* What needs to be done
Below are records with pictures. Transcribe exactly, and only, the lines from the line with "injection | Medium–High |" to the line with "## v0.3.0 (11 Apr 2016)", both ends included, but not the pictures.

* Document images with source code

******************************

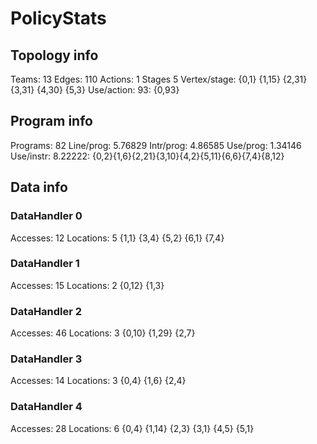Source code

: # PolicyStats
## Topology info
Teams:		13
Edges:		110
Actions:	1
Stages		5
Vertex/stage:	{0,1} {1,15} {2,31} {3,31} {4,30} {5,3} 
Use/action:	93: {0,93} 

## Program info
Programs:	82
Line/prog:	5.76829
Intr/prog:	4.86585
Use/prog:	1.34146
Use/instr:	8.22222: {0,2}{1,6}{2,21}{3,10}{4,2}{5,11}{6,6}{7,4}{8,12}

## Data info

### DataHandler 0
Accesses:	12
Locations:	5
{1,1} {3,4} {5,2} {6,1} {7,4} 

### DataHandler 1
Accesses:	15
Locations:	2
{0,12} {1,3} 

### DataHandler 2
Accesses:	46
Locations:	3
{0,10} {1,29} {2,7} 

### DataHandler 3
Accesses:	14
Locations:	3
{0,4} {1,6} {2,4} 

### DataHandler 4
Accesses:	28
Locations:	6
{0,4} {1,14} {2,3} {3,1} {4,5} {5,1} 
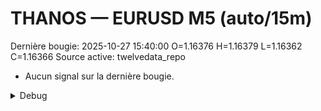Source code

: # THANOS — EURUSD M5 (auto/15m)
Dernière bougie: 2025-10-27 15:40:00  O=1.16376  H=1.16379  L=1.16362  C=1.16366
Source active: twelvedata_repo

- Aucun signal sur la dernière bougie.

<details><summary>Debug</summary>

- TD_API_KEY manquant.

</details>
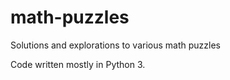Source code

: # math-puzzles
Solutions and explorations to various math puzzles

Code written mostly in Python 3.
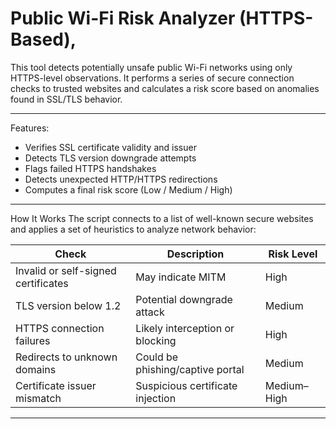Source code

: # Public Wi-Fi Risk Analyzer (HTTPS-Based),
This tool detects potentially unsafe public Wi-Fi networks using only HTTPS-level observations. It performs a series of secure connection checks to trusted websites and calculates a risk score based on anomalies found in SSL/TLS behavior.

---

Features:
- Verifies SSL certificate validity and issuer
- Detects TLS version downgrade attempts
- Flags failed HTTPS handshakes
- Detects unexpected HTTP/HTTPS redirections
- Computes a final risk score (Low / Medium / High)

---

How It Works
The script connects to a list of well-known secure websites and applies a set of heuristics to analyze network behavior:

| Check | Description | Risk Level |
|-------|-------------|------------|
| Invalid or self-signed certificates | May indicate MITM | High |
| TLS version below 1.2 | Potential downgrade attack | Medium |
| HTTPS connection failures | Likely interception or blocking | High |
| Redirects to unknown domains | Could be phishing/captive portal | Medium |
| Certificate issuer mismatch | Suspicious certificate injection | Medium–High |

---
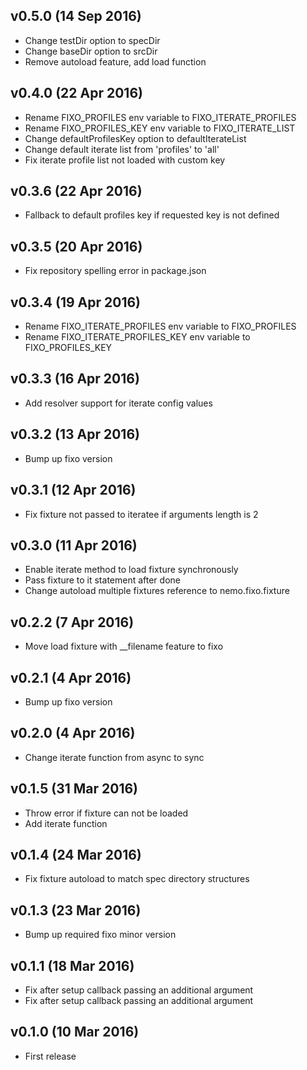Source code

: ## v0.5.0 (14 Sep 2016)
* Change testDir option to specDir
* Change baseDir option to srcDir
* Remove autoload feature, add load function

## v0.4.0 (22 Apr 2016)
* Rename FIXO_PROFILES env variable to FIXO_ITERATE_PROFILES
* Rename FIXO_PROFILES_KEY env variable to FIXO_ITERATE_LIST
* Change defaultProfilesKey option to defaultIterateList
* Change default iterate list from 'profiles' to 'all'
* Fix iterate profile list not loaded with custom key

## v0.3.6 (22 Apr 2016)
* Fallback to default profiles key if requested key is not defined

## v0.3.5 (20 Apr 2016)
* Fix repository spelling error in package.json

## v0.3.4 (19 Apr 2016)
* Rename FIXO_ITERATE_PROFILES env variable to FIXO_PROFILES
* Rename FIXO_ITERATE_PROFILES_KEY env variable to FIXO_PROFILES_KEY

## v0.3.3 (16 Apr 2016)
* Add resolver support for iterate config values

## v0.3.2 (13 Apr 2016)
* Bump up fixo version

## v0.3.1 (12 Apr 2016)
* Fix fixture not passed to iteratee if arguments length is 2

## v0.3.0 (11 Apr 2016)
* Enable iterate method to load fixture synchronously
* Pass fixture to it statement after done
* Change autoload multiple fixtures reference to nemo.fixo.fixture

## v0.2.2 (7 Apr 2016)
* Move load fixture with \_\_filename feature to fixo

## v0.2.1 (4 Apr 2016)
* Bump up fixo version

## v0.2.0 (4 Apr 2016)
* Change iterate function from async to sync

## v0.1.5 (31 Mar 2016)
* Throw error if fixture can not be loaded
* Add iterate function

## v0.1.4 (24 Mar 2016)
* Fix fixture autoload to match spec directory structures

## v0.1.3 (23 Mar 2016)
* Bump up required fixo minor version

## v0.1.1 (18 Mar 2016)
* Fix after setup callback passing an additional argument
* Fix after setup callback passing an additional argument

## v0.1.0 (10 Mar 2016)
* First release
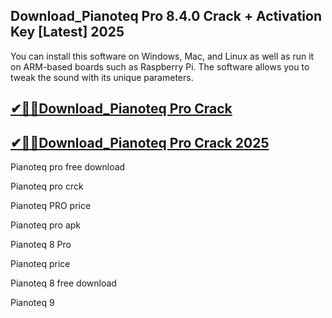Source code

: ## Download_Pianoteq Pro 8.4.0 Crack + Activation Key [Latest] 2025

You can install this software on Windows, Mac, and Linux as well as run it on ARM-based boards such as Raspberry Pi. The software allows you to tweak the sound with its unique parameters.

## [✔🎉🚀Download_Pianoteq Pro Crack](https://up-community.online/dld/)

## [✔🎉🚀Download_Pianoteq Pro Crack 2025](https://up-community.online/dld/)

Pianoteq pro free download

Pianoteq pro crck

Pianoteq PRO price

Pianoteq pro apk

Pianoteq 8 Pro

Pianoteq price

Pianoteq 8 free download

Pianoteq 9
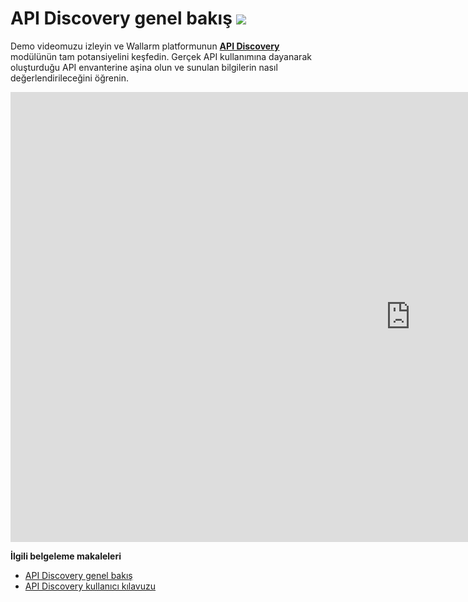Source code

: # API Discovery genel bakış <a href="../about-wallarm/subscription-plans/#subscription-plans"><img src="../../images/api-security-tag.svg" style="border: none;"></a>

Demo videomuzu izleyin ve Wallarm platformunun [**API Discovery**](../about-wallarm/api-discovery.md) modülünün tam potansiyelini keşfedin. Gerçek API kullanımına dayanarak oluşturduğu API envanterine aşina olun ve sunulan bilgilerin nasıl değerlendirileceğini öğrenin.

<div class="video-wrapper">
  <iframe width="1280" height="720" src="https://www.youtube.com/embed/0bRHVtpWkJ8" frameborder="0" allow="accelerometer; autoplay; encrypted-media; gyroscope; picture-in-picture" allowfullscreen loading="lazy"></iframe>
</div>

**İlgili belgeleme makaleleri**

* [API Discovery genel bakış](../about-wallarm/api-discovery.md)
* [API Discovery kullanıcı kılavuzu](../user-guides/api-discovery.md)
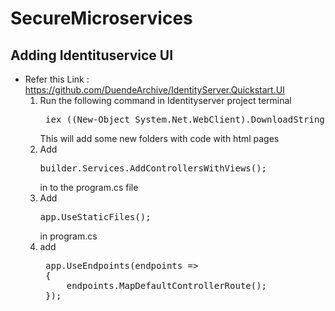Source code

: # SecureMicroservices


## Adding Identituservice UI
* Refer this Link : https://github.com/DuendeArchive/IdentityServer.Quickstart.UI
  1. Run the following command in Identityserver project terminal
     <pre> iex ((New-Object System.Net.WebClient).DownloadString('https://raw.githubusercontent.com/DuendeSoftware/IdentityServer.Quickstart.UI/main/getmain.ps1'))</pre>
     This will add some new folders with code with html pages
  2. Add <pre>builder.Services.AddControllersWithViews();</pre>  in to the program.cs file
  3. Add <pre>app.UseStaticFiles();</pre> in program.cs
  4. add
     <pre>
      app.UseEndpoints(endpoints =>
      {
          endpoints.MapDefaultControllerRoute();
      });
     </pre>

******************************

* Solution to the exercise
| Certificate issuer mismatch | Suspicious certificate injection | Medium–High |

---
Source code

: ## v0.5.0 (14 Sep 2016)
* Change testDir option to specDir
* Change baseDir option to srcDir
* Remove autoload feature, add load function

## v0.4.0 (22 Apr 2016)
* Rename FIXO_PROFILES env variable to FIXO_ITERATE_PROFILES
* Rename FIXO_PROFILES_KEY env variable to FIXO_ITERATE_LIST
* Change defaultProfilesKey option to defaultIterateList
* Change default iterate list from 'profiles' to 'all'
* Fix iterate profile list not loaded with custom key

## v0.3.6 (22 Apr 2016)
* Fallback to default profiles key if requested key is not defined

## v0.3.5 (20 Apr 2016)
* Fix repository spelling error in package.json

## v0.3.4 (19 Apr 2016)
* Rename FIXO_ITERATE_PROFILES env variable to FIXO_PROFILES
* Rename FIXO_ITERATE_PROFILES_KEY env variable to FIXO_PROFILES_KEY

## v0.3.3 (16 Apr 2016)
* Add resolver support for iterate config values

## v0.3.2 (13 Apr 2016)
* Bump up fixo version

## v0.3.1 (12 Apr 2016)
* Fix fixture not passed to iteratee if arguments length is 2

## v0.3.0 (11 Apr 2016)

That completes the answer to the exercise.